Un blocco effettivo dello Stretto causerebbe un’interruzione stimata di 1 miliardo di dollari al giorno in spedizioni di petrolio, colpendo in particolare i Paesi asiatici. Cina, India, Giappone e Corea del Sud dipendono da Hormuz rispettivamente per il 90%, 50%, 75% e 60% delle loro importazioni di greggio. Anche la logistica del gas naturale liquefatto (LNG) ne uscirebbe gravemente compromessa. La congestione delle navi in un tratto largo appena 33 km nella sua sezione più stretta aumenterebbe i tempi di transito e i costi di trasporto, con inevitabili ricadute sull’economia reale.

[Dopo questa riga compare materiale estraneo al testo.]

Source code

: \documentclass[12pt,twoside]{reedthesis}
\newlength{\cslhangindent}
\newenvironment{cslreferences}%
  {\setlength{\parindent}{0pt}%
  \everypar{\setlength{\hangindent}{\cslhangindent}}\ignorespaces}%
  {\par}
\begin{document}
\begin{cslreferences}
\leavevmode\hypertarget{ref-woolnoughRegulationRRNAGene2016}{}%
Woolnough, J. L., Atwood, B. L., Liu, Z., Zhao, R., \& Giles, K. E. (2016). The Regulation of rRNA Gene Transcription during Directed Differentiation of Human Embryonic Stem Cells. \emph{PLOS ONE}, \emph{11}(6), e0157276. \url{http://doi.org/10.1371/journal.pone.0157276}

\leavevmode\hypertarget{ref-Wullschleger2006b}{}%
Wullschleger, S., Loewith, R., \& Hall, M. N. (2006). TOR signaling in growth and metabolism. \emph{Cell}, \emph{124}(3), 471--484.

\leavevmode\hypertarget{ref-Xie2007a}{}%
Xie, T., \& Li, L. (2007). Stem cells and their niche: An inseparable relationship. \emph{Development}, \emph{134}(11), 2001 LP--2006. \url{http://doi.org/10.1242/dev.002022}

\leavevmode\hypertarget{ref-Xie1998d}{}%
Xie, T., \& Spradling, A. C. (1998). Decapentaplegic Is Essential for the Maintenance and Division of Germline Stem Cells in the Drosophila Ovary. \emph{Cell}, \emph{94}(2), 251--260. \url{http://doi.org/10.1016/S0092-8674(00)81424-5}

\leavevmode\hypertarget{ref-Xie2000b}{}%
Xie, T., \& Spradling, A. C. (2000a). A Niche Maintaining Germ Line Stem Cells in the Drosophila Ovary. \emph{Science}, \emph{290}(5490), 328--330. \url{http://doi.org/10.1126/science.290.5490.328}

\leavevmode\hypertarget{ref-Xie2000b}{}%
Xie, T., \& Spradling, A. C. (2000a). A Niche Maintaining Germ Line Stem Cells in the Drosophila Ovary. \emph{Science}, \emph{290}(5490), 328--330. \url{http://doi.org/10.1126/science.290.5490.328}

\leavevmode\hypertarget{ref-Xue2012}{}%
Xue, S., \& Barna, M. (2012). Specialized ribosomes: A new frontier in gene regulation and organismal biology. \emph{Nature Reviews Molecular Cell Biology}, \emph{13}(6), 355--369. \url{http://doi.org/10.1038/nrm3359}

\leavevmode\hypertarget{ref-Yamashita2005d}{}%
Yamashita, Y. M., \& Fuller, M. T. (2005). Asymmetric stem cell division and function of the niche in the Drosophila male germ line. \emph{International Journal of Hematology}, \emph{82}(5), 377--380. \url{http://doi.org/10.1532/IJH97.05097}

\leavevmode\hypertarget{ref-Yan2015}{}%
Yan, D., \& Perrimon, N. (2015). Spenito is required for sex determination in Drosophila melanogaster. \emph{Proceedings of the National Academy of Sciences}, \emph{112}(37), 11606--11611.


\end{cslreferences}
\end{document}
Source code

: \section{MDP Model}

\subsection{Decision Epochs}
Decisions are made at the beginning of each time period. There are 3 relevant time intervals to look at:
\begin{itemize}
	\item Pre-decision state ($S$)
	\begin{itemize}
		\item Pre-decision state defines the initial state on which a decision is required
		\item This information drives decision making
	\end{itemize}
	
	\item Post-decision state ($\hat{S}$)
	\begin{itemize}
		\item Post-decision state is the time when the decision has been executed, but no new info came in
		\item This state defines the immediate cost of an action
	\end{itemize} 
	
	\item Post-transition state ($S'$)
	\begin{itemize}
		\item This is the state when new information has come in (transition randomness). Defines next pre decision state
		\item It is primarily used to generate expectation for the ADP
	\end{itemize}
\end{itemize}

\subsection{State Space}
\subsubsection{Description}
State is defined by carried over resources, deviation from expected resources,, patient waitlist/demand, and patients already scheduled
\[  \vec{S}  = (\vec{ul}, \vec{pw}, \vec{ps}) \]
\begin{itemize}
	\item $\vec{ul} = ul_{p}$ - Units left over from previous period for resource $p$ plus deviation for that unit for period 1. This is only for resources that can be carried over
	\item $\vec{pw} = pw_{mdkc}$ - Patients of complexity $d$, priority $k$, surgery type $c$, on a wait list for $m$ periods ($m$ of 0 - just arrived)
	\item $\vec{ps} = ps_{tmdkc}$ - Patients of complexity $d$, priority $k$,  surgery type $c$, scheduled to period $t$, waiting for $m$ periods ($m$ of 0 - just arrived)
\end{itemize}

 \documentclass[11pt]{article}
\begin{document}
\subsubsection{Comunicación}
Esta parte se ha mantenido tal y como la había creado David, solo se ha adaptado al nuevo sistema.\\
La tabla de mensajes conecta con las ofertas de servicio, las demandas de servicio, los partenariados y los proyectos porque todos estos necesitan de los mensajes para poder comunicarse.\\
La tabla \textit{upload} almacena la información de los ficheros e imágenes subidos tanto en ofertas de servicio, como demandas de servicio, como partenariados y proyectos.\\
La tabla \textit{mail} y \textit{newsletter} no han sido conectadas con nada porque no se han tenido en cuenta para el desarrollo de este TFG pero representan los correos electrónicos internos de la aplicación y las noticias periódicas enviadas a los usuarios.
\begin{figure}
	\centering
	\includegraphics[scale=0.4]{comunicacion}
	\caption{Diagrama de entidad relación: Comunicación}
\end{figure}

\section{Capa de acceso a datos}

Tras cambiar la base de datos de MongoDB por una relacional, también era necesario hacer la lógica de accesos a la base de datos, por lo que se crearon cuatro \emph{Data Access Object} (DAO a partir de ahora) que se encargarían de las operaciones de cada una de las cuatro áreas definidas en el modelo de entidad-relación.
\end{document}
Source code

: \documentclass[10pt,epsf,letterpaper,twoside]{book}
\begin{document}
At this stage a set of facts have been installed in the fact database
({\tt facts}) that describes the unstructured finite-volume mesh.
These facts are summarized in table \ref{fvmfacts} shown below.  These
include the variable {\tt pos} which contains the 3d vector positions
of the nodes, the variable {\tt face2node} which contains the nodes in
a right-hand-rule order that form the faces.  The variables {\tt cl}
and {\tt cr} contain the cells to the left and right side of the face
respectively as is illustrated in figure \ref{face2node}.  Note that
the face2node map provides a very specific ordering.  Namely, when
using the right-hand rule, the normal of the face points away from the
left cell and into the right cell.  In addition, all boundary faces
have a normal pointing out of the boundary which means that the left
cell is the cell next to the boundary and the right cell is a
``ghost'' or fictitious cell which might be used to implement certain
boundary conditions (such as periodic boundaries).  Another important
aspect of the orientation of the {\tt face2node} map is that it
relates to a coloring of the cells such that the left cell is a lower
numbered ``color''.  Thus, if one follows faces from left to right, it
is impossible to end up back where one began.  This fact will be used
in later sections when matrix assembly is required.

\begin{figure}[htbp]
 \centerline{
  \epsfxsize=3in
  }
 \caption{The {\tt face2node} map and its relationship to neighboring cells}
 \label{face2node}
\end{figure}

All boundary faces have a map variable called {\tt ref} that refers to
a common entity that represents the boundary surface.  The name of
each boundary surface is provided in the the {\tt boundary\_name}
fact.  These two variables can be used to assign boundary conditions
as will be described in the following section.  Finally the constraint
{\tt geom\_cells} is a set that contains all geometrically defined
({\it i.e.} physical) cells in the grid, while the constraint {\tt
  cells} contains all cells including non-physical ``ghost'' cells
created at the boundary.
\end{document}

Per le aziende europee e asiatiche, il rischio operativo e assicurativo delle rotte marittime nel Golfo Persico subirebbe un’impennata.
Sebbene esistano percorsi alternativi – il pipeline East–West saudita (5 milioni di barili/giorno), il collegamento dell’UAE a Fujairah (1,5 milioni) e il più recente Goreh–Jask iraniano (350.000) – questi non sono sufficienti a compensare il volume gestito da Hormuz. Complessivamente possono assorbire meno di un quinto del traffico abituale. Inoltre, incidenti recenti come la collisione tra le petroliere Adalynn e Front Eagle nel Golfo Persico, sebbene non confermati come atti ostili, evidenziano la vulnerabilità crescente della zona anche in condizioni operative standard, complicata da potenziali interferenze AIS e jamming elettronico.
Nonostante gli Stati Uniti dipendano oggi solo marginalmente da Hormuz (circa il 7% delle importazioni), la minaccia resta globale. I tentativi di stabilizzare l’area con la presenza navale internazionale e le pressioni diplomatiche non bastano a garantire la sicurezza logistica delle rotte marittime. Come ha sottolineato l’analista Vandana Hari, per l’Iran una chiusura definitiva del passaggio potrebbe rivelarsi controproducente anche dal punto di vista diplomatico, in particolare nei rapporti con la Cina. Tuttavia, la sola minaccia è già sufficiente a spingere il settore logistico internazionale verso una fase di allerta prolungata, con implicazioni dirette su trasporti, assicurazioni, costi energetici e pianificazione della supply chain. Le aziende dovranno prepararsi a scenari di discontinuità e volatilità, aumentando resilienza e diversificazione dei flussi.